Lester, his wife, Misty, and their four children lost their home in Cordova during the April 27, 2011 tornadoes. The federal government could be of little help in replacing it because the house legally belonged to another relative.

The family was allowed to live in a cousin’s trailer after the storm and then received a donated mobile home of their own. However, it was several decades old and needed numerous repairs both before and after it was moved to land the Lesters owned on Garner Road.

Several volunteer groups helped Lester get the mobile home in a condition that barely passed as livable. As months passed, the responsibility of working on the trailer and seeking a permanent housing solution for his family fell squarely on Lester’s shoulders.

When LTRC agreed to begin facilitating rebuilds for storm survivors, the Lesters’ case was one of the first discussed.

“When you do case management, it has to be a family that has done everything they can to help themselves, and this family had. There just were no more resources,” Smith said.

Lester admits to being skeptical when Smith first approached him. He was tired of staking his family’s future on someone else’s plans that kept falling through.

Smith assured him that she would make no promises of a rebuild until all the necessary funding and labor were in place.

Lester was working on a porch for the mobile home when his wife told him that the call they had been waiting for from Smith had just occurred.

“I dropped the hammer and said, ‘Alright.
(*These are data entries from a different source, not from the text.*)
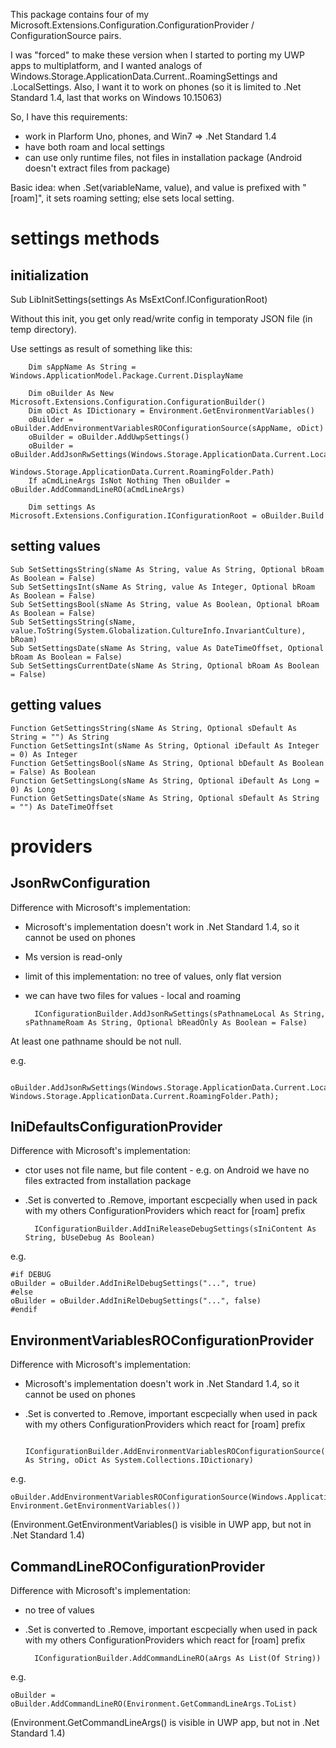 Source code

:﻿
 This package contains four of my Microsoft.Extensions.Configuration.ConfigurationProvider / ConfigurationSource pairs.

 I was "forced" to make these version when I started to porting my UWP apps to multiplatform, and I wanted analogs of Windows.Storage.ApplicationData.Current..RoamingSettings and .LocalSettings. Also, I want it to work on phones (so it is limited to .Net Standard 1.4, last that works on Windows 10.15063)

 So, I have this requirements:
 * work in Plarform Uno, phones, and Win7 => .Net Standard 1.4
 * have both roam and local settings
 * can use only runtime files, not files in installation package (Android doesn't extract files from package)

  Basic idea: when .Set(variableName, value), and value is prefixed with "[roam]", it sets roaming setting; else sets local setting.


# settings methods

## initialization
Sub LibInitSettings(settings As MsExtConf.IConfigurationRoot)

Without this init, you get only read/write config in temporaty JSON file (in temp directory).

Use settings as result of something like this:

        Dim sAppName As String = Windows.ApplicationModel.Package.Current.DisplayName

        Dim oBuilder As New Microsoft.Extensions.Configuration.ConfigurationBuilder()
        Dim oDict As IDictionary = Environment.GetEnvironmentVariables()
        oBuilder = oBuilder.AddEnvironmentVariablesROConfigurationSource(sAppName, oDict) 
        oBuilder = oBuilder.AddUwpSettings()
        oBuilder = oBuilder.AddJsonRwSettings(Windows.Storage.ApplicationData.Current.LocalFolder.Path,
                        Windows.Storage.ApplicationData.Current.RoamingFolder.Path)
        If aCmdLineArgs IsNot Nothing Then oBuilder = oBuilder.AddCommandLineRO(aCmdLineArgs)

        Dim settings As Microsoft.Extensions.Configuration.IConfigurationRoot = oBuilder.Build

## setting values

    Sub SetSettingsString(sName As String, value As String, Optional bRoam As Boolean = False)
    Sub SetSettingsInt(sName As String, value As Integer, Optional bRoam As Boolean = False)
    Sub SetSettingsBool(sName As String, value As Boolean, Optional bRoam As Boolean = False)
    Sub SetSettingsString(sName, value.ToString(System.Globalization.CultureInfo.InvariantCulture), bRoam)
    Sub SetSettingsDate(sName As String, value As DateTimeOffset, Optional bRoam As Boolean = False)
    Sub SetSettingsCurrentDate(sName As String, Optional bRoam As Boolean = False)

## getting values

    Function GetSettingsString(sName As String, Optional sDefault As String = "") As String
    Function GetSettingsInt(sName As String, Optional iDefault As Integer = 0) As Integer
    Function GetSettingsBool(sName As String, Optional bDefault As Boolean = False) As Boolean
    Function GetSettingsLong(sName As String, Optional iDefault As Long = 0) As Long
    Function GetSettingsDate(sName As String, Optional sDefault As String = "") As DateTimeOffset


# providers

## JsonRwConfiguration
Difference with Microsoft's implementation:
* Microsoft's implementation doesn't work in .Net Standard 1.4, so it cannot be used on phones
* Ms version is read-only
* limit of this implementation: no tree of values, only flat version
* we can have two files for values - local and roaming

        IConfigurationBuilder.AddJsonRwSettings(sPathnameLocal As String, sPathnameRoam As String, Optional bReadOnly As Boolean = False)

At least one pathname should be not null.

e.g.
    
        oBuilder.AddJsonRwSettings(Windows.Storage.ApplicationData.Current.LocalFolder.Path, Windows.Storage.ApplicationData.Current.RoamingFolder.Path);

## IniDefaultsConfigurationProvider
Difference with Microsoft's implementation:
* ctor uses not file name, but file content - e.g. on Android we have no files extracted from installation package
* .Set is converted to .Remove, important escpecially when used in pack with my others ConfigurationProviders which react for [roam] prefix

        IConfigurationBuilder.AddIniReleaseDebugSettings(sIniContent As String, bUseDebug As Boolean)

e.g.

    #if DEBUG
    oBuilder = oBuilder.AddIniRelDebugSettings("...", true)
    #else
    oBuilder = oBuilder.AddIniRelDebugSettings("...", false)
    #endif


## EnvironmentVariablesROConfigurationProvider
Difference with Microsoft's implementation:
* Microsoft's implementation doesn't work in .Net Standard 1.4, so it cannot be used on phones
* .Set is converted to .Remove, important escpecially when used in pack with my others ConfigurationProviders which react for [roam] prefix

        IConfigurationBuilder.AddEnvironmentVariablesROConfigurationSource(sPrefix As String, oDict As System.Collections.IDictionary)

e.g.

    oBuilder.AddEnvironmentVariablesROConfigurationSource(Windows.ApplicationModel.Package.Current.DisplayName, Environment.GetEnvironmentVariables())

(Environment.GetEnvironmentVariables() is visible in UWP app, but not in .Net Standard 1.4)

## CommandLineROConfigurationProvider
Difference with Microsoft's implementation:
* no tree of values
* .Set is converted to .Remove, important escpecially when used in pack with my others ConfigurationProviders which react for [roam] prefix

        IConfigurationBuilder.AddCommandLineRO(aArgs As List(Of String))

e.g.

    oBuilder = oBuilder.AddCommandLineRO(Environment.GetCommandLineArgs.ToList)

(Environment.GetCommandLineArgs() is visible in UWP app, but not in .Net Standard 1.4)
I’m not doing anything else. We’ll see.’ I never put another nail in it,” Lester said.

The Lesters’ new home was built by volunteers from Mennonite Disaster Service through a partnership with Garden Spot Village, a Pennsylvania retirement community. The walls were constructed by residents of Garden Spot and then shipped to Cordova to be installed by the MDS team assigned to the project.

Each stud contains the signatures and well-wishes of the men and women of Garden Spot as well as verses from the Bible.

Construction began on Sept. 24 and was completed one month later.

A dedication ceremony was held at the Lester home on Friday, one day shy of the 18-month anniversary of the tornado outbreak.

The family was presented with quilts made for each family member by residents of Garden Spot, a Bible and a copy of the MDS history “The Hammer Rings Hope.”

Most importantly, James Lester signed off on the job card for the new home that for many months seemed so close yet still just out of reach.

On behalf of himself and his family, Lester thanked everyone who helped with the rebuild.

“This is a dream come true for us. A year ago, I would have never imagined that it could have come this far and become this big,” Lester said.

Smith said after the ceremony that few storm survivors have worked harder on recovery than Lester, a Jasper police officer who not only did everything in his power to take care of his own family but also volunteered his time to help with other rebuilds for LTRC.

“I cannot think of a more deserving family or a more deserving husband and father. He works so hard for his family and our whole community,” Smith said.